#### Requirement
Your answer should be a single number: how many lines in the data below hold the string "技术成熟度".

*** Record extracts Section Begins ***

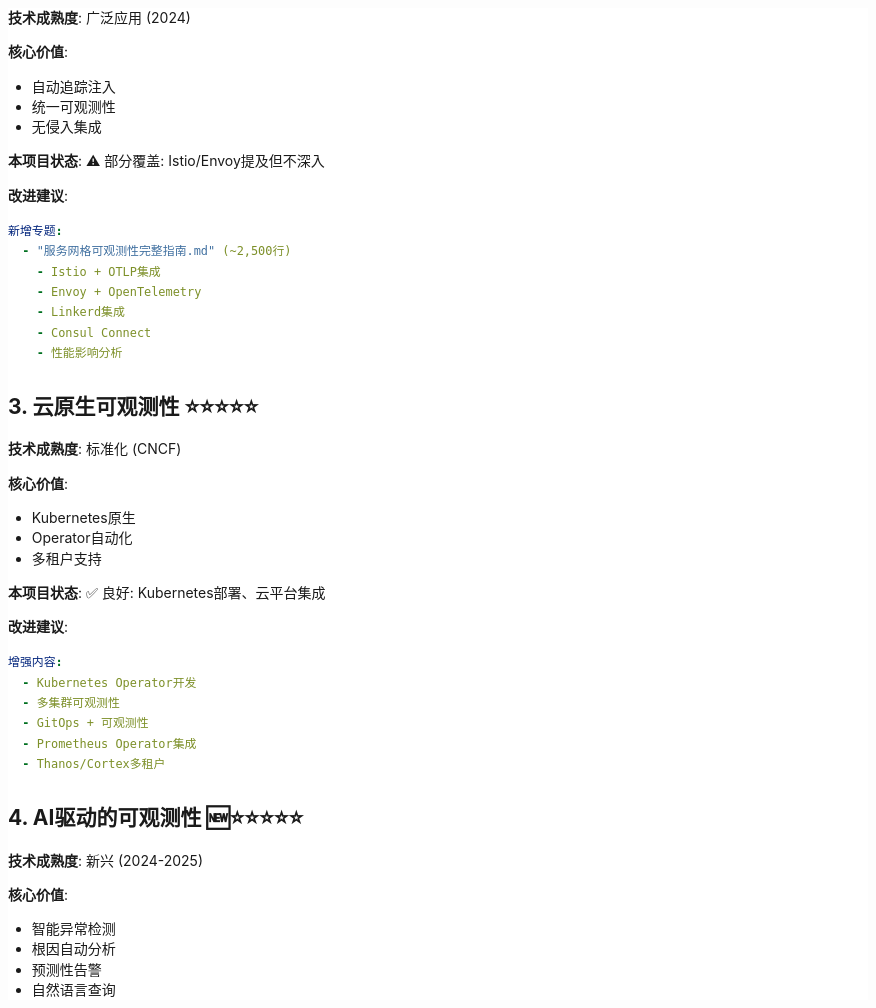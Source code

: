 **技术成熟度**: 广泛应用 (2024)

**核心价值**:

- 自动追踪注入
- 统一可观测性
- 无侵入集成

**本项目状态**:
⚠️ 部分覆盖: Istio/Envoy提及但不深入

**改进建议**:

```yaml
新增专题:
  - "服务网格可观测性完整指南.md" (~2,500行)
    - Istio + OTLP集成
    - Envoy + OpenTelemetry
    - Linkerd集成
    - Consul Connect
    - 性能影响分析
```

## 3. 云原生可观测性 ⭐⭐⭐⭐⭐

**技术成熟度**: 标准化 (CNCF)

**核心价值**:

- Kubernetes原生
- Operator自动化
- 多租户支持

**本项目状态**:
✅ 良好: Kubernetes部署、云平台集成

**改进建议**:

```yaml
增强内容:
  - Kubernetes Operator开发
  - 多集群可观测性
  - GitOps + 可观测性
  - Prometheus Operator集成
  - Thanos/Cortex多租户
```

## 4. AI驱动的可观测性 🆕⭐⭐⭐⭐⭐

**技术成熟度**: 新兴 (2024-2025)

**核心价值**:

- 智能异常检测
- 根因自动分析
- 预测性告警
- 自然语言查询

*** Record extracts Section Ends ***

#### Reply to the exercise
3